第1に、親出願の特許請求の範囲が不正確又は不十分であり、自社の強みを十分にカバーできていない場合でも、子出願の特許請求の範囲を補正し、改めて審査を受けることができます。その結果、子出願について特許査定を得ることができれば、自社の強みをより適切にカバーする特許権を取得できます。さらに、親出願と子出願の双方について特許権を取得できれば、2つの特許権による小さなクラスターを形成できます。競合他社は、これら2つの特許権をいずれも無効にするか、又は双方を回避するように事業を設計しなければならないため、経営戦略上、有利な状態をつくることができます。
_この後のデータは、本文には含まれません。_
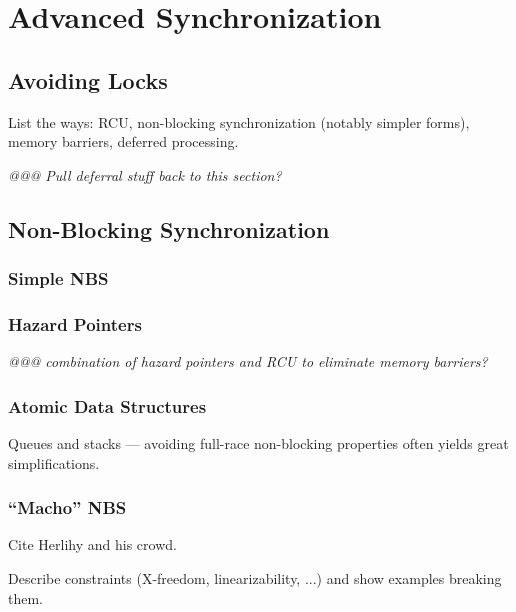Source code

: 
\chapter{Advanced Synchronization}
\label{sec:advsync:Advanced Synchronization}


\section{Avoiding Locks}
\label{sec:advsync:Avoiding Locks}

List the ways: RCU, non-blocking synchronization (notably simpler forms),
memory barriers, deferred processing.

\emph{@@@ Pull deferral stuff back to this section?}



\section{Non-Blocking Synchronization}
\label{sec:advsync:Non-Blocking Synchronization}

\subsection{Simple NBS}
\label{sec:advsync:Simple NBS}

\subsection{Hazard Pointers}
\label{sec:advsync:Hazard Pointers}

\emph{@@@ combination of hazard pointers and RCU to eliminate memory barriers?}

\subsection{Atomic Data Structures}
\label{sec:advsync:Atomic Data Structures}

Queues and stacks --- avoiding full-race non-blocking properties
often yields great simplifications.

\subsection{``Macho'' NBS}
\label{sec:advsync:``Macho'' NBS}

Cite Herlihy and his crowd.

Describe constraints (X-freedom, linearizability, ...) and show examples
breaking them.
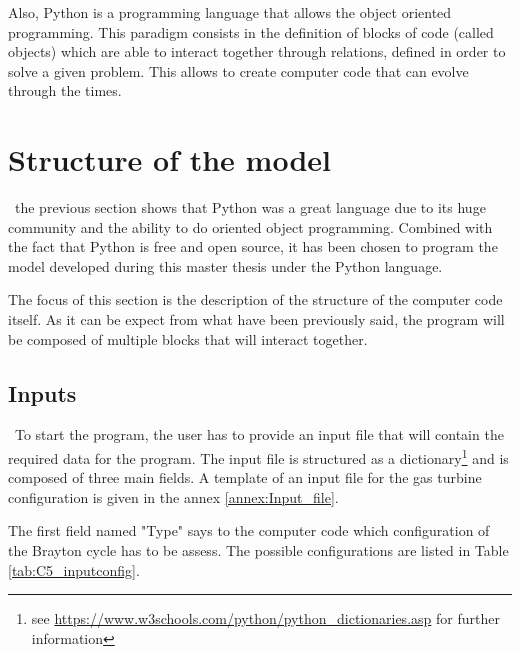 Also, Python is a programming language that allows the object oriented programming. This paradigm consists in the definition of blocks of code (called objects) which are able to interact together through relations, defined in order to solve a given problem. This allows to create computer code that can evolve through the times. 

\section{Structure of the model}
\quad\, the previous section shows that Python was a great language due to its huge community and the ability to do oriented object programming. Combined with the fact that Python is free and open source, it has been chosen to program the model developed during this master thesis under the Python language.

The focus of this section is the description of the structure of the computer code itself. As it can be expect from what have been previously said, the program will be composed of multiple blocks that will interact together.

\subsection{Inputs}
\quad\, To start the program, the user has to provide an input file that will contain the required data for the program. The input file is structured as a dictionary\footnote{see \url{https://www.w3schools.com/python/python_dictionaries.asp} for further information} and is composed of three main fields. A template of an input file for the gas turbine configuration is given in the annex \ref{annex:Input_file}.

The first field named "Type" says to the computer code which configuration of the Brayton cycle has to be assess. The possible configurations are listed in Table \ref{tab:C5_inputconfig}.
第2に、子出願の特許請求の範囲を、競合他社が新たに販売した製品やサービスに対応するように補正し、改めて審査を受けることができます。その結果、子出願について特許査定を得ることができれば、競合他社は、その製品やサービスの提供を中止するか、当該特許権を無効にする対応を迫られることになります。この点でも、分割出願は経営戦略上有用です。さらに、分割出願された子出願が係属していること自体が、競合他社に対する牽制として機能する場合があります。
特許権の質を判断するその他の要素
特許権が自社の強みに十分対応しているかどうかは、分割出願の有無だけでなく、特許請求の範囲の広さや検知容易性によっても判断します。特許請求の範囲の広さは、原則として文字数が少なければ広く、文字数が多ければ狭いと考えることができます。また、検知容易性については、視認又はリバースエンジニアリングにより評価が完結するか、競合他社の製品やサービスを業者又は一般消費者の立場で取得・利用・閲覧できるかといった視点から判断することが重要です。
よくある質問
Q. 親出願だけで十分に特許を取得している場合でも、分割出願は必要ですか。
A. 親出願の特許請求の範囲が自社の強みを十分にカバーできていない場合や、競合他社の新たな製品・サービスに対応させたい場合、あるいは競合他社への牽制効果を持たせる上で、分割出願の存在は経営戦略上有用な要素となります。詳細な判断や具体的な手続きについては、特許庁の最新の案内を確認してください。
Q. 分割出願が存在することで、どのような経営上のメリットがありますか。
A. 親子両方の特許権によるクラスターを形成して競合他社の参入障壁を高めることができるほか、M&Aや上場を検討する場面において、事業や知的財産ポートフォリオの評価額を高める要素になり得ます。